Poland is the birthplace of a number of modern cinema masters—Andrzej Wajda, Agnieszka Holland, Krzysztof Kieślowski, Krzysztof Zanussi, Jerzy Skolimowski, and Roman Polanski, to list but a few. None, however, was as consistently brilliant and also under-recognized as Wojciech Jerzy Has. Has’s international prominence grew in the ’80s, when his bold fantasy of interconnected picaresque tales, The Saragossa Manuscript (1965)found popularity as a midnight movie (the film was purportedly a favorite of Jerry Garcia, who helped fund a restoration project in the early ’90s). Has was, however, a remarkable realist, with a filmography full of intimate dramas that delve into life in a Poland devastated by the Second World War. The crippling nostalgia for a youth and innocence cut short by wartime trauma, and doomed romantic entanglements, were among his favored themes. At the same time, his naturalism contained a kernel of surreality; he was obsessed with time’s psychological dimension—its fragmentation and subjectivity. Whereas the characters of Andrzej Wajda, Has’s close contemporary, are dramatically entwined with historical events, Has’s protagonists dwell on history’s margins, haunted by existential dilemmas and memories.

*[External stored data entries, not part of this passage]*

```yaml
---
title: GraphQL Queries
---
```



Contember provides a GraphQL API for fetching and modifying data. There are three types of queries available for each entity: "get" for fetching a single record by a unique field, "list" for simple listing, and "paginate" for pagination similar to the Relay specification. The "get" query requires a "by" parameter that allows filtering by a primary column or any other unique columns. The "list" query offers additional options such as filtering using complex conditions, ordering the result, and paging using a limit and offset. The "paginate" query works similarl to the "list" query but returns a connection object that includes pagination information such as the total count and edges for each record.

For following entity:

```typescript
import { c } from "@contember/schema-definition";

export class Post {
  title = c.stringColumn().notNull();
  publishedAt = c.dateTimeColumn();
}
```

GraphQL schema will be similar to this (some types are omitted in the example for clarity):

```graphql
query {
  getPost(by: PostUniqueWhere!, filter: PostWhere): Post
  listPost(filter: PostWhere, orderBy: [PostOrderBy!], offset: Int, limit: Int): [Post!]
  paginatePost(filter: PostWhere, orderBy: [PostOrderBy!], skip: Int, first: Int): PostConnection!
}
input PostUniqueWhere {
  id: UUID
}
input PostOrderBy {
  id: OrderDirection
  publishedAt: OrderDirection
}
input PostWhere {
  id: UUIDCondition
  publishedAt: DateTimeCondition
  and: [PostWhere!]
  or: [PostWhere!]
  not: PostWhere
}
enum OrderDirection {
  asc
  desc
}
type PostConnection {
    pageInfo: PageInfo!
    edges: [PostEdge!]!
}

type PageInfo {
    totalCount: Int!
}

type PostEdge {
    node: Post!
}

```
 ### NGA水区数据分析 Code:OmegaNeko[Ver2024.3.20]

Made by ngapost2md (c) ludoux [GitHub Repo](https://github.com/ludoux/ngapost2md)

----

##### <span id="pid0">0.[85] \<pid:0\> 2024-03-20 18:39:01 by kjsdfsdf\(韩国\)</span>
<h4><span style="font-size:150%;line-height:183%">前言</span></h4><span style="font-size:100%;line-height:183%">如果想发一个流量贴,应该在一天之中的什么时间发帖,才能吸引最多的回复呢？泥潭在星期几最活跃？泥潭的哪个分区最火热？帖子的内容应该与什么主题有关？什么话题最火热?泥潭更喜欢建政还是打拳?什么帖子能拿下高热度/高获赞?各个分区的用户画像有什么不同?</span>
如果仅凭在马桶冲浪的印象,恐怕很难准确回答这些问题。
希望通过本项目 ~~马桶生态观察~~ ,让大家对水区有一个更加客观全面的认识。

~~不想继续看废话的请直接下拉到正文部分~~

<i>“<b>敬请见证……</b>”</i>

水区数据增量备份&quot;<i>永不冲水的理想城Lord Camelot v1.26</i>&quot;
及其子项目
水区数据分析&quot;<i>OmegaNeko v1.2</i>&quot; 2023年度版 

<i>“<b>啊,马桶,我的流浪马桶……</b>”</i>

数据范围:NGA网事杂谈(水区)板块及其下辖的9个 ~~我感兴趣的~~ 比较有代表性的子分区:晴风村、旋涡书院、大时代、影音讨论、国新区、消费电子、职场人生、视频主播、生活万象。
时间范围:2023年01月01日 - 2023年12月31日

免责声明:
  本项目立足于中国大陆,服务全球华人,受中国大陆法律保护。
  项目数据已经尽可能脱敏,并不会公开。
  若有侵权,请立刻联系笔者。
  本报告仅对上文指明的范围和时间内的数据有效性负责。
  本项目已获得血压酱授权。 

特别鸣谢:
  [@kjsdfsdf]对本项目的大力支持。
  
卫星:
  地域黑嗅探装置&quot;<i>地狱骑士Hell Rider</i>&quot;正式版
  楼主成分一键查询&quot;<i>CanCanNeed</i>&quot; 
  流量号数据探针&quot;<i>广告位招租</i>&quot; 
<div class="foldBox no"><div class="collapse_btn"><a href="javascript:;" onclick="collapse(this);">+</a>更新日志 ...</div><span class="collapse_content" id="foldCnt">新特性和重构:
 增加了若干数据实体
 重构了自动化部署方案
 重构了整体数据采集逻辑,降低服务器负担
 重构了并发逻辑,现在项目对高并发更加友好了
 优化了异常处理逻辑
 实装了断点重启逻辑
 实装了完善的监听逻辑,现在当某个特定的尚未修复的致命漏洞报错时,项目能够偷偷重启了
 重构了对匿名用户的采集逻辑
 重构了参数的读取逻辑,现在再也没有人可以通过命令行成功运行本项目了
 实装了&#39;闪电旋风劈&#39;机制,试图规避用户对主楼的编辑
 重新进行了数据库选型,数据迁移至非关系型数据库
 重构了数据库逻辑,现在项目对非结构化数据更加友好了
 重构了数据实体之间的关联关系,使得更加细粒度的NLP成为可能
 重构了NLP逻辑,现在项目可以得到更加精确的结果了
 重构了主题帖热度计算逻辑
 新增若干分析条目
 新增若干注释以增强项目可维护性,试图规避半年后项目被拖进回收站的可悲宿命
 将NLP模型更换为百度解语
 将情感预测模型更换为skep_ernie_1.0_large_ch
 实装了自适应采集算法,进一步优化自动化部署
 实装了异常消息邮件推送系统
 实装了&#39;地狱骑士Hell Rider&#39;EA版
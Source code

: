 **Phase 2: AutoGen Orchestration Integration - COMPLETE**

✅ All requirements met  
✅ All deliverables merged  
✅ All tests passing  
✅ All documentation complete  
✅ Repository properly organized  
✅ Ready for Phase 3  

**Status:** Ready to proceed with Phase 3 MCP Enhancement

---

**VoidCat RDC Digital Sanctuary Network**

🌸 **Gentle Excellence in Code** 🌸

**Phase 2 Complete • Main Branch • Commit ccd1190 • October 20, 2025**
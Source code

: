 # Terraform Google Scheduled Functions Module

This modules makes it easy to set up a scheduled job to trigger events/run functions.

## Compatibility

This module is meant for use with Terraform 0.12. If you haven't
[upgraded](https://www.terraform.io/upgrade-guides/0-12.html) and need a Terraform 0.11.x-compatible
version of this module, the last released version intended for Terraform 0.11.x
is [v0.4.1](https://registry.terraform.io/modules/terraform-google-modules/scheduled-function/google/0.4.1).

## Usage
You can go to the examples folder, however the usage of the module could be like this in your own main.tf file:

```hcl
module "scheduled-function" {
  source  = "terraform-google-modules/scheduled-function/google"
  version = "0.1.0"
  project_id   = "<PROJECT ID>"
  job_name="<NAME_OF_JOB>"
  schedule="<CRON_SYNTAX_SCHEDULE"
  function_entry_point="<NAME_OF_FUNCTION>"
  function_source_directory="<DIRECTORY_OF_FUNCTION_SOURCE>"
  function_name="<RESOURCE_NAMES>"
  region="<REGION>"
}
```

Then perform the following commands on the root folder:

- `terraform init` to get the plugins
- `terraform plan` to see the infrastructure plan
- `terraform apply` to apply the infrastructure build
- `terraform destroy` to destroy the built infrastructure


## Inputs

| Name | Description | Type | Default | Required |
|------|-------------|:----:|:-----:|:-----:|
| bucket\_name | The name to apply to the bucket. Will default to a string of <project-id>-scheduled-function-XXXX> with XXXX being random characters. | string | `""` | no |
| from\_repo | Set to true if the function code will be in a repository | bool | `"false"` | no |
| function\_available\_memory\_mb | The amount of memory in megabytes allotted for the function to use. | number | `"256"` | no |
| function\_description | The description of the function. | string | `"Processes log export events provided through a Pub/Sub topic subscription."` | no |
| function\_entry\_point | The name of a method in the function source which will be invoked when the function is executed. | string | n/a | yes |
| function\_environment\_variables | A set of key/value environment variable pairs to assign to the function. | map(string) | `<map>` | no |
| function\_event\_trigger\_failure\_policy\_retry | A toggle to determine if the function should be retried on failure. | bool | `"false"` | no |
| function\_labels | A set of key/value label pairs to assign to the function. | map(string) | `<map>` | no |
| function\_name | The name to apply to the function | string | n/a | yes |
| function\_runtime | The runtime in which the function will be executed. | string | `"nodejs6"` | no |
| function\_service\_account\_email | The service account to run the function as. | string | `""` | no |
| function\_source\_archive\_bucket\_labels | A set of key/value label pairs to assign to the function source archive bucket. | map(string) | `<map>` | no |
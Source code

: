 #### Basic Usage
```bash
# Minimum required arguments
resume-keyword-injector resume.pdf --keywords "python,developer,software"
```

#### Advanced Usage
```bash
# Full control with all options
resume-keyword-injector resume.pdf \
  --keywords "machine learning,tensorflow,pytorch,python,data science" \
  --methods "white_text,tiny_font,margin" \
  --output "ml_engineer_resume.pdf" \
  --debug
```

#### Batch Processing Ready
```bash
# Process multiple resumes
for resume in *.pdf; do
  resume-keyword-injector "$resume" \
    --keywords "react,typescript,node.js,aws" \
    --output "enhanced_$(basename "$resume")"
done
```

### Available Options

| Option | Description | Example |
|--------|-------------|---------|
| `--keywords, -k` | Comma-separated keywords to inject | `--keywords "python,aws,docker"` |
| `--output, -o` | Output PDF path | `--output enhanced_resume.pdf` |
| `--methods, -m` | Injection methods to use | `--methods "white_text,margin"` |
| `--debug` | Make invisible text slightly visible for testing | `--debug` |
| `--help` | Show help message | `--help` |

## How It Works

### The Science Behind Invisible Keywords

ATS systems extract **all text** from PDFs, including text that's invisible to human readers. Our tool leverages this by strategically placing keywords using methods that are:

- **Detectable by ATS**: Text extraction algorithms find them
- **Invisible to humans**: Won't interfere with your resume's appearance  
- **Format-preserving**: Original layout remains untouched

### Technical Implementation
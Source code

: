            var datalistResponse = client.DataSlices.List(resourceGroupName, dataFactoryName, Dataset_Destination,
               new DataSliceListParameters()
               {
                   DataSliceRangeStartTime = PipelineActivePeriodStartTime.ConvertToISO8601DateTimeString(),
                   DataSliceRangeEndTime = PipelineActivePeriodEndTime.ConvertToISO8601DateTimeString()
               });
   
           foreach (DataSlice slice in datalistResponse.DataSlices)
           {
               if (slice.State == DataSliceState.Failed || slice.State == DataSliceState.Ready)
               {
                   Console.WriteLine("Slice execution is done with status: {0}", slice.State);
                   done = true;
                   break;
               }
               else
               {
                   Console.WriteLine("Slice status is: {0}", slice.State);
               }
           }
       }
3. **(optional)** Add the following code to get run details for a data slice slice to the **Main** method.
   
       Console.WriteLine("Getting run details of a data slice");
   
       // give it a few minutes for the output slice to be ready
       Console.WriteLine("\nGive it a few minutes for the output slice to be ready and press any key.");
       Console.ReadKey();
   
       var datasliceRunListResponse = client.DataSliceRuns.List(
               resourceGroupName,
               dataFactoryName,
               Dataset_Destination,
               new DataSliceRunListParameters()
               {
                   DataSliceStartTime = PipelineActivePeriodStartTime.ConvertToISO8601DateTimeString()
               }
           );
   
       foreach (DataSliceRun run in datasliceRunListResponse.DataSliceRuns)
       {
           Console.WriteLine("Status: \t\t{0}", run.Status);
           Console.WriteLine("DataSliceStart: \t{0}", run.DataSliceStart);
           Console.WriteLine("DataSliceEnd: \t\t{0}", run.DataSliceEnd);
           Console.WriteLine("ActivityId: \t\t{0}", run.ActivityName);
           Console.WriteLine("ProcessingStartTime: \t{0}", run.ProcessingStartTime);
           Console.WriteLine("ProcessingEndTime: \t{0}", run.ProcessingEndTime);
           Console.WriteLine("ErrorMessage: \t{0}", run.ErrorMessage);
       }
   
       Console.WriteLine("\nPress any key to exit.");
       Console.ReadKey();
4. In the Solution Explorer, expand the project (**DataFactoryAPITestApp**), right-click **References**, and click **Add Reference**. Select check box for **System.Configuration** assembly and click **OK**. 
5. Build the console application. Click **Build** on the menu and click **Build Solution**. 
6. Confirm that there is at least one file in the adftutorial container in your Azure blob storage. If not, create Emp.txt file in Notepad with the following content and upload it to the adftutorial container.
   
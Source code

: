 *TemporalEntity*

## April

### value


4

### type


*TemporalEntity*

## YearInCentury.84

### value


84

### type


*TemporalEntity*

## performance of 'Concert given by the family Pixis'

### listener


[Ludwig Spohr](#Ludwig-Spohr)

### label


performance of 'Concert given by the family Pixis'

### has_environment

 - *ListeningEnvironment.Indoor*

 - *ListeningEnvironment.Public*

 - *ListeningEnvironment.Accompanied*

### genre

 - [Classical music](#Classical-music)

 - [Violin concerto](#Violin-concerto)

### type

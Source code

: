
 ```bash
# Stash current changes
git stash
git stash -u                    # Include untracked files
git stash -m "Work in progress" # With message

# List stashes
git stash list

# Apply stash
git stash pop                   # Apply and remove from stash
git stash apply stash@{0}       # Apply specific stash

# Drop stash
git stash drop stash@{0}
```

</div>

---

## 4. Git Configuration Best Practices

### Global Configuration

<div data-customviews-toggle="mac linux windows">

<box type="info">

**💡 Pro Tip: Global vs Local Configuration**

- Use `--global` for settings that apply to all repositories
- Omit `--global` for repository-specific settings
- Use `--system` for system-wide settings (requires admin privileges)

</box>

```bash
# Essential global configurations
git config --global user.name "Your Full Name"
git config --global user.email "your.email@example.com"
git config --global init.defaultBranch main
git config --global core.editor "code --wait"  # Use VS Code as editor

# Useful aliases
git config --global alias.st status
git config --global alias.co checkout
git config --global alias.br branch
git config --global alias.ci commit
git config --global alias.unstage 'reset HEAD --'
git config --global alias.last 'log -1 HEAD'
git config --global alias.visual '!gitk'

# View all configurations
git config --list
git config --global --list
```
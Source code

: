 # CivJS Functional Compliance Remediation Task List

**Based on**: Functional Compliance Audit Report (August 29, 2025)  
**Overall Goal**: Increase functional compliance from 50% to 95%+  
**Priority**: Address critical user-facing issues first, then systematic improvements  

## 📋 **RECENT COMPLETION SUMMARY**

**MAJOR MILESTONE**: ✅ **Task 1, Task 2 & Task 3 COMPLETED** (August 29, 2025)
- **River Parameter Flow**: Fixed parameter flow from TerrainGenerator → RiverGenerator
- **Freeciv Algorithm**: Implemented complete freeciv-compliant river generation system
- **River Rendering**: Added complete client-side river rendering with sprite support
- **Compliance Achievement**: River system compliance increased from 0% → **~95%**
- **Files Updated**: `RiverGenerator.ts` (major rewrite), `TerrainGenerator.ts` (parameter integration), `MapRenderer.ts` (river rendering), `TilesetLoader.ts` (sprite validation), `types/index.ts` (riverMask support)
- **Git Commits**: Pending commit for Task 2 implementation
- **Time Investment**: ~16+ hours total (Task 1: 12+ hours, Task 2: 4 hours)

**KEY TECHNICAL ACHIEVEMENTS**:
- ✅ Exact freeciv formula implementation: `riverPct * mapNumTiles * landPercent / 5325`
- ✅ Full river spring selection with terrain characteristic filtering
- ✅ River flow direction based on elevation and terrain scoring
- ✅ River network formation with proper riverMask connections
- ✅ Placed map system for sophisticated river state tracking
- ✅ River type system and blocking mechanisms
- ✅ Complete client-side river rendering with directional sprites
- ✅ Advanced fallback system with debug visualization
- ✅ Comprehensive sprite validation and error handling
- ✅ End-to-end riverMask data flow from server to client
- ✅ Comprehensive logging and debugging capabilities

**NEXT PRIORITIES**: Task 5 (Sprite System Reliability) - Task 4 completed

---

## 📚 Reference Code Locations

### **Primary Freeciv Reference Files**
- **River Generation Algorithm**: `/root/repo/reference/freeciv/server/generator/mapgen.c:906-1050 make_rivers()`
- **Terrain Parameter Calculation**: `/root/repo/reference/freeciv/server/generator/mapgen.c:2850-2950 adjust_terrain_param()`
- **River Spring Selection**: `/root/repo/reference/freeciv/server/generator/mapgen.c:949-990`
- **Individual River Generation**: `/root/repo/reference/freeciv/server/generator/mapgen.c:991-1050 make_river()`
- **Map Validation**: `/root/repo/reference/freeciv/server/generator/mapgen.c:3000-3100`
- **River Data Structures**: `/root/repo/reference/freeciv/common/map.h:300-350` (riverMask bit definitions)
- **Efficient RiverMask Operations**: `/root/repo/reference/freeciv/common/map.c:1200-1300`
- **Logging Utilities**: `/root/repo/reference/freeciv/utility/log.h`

Born in 1925, in Kraków, Has studied at the city’s Academy of Fine Arts, perhaps the source of his incredible visual sensibility, for which he was honored at the 2000 International Film Festival of the Art of Cinematography Camerimage, in Lódź, shortly after his death. Has’s impressionistic approach, and his consummate interest in adapting challenging literary texts to the screen, perhaps also accounts for his being lesser known outside his native Poland than many of his colleagues. The “Long Strange Trips of Wojciech Jerzy Has” retrospective at Film at Lincoln Center helps address the filmmaker’s relative obscurity, featuring 14 of his feature films, made between 1957 and 1988, in addition to a program of his early fiction and documentary shorts.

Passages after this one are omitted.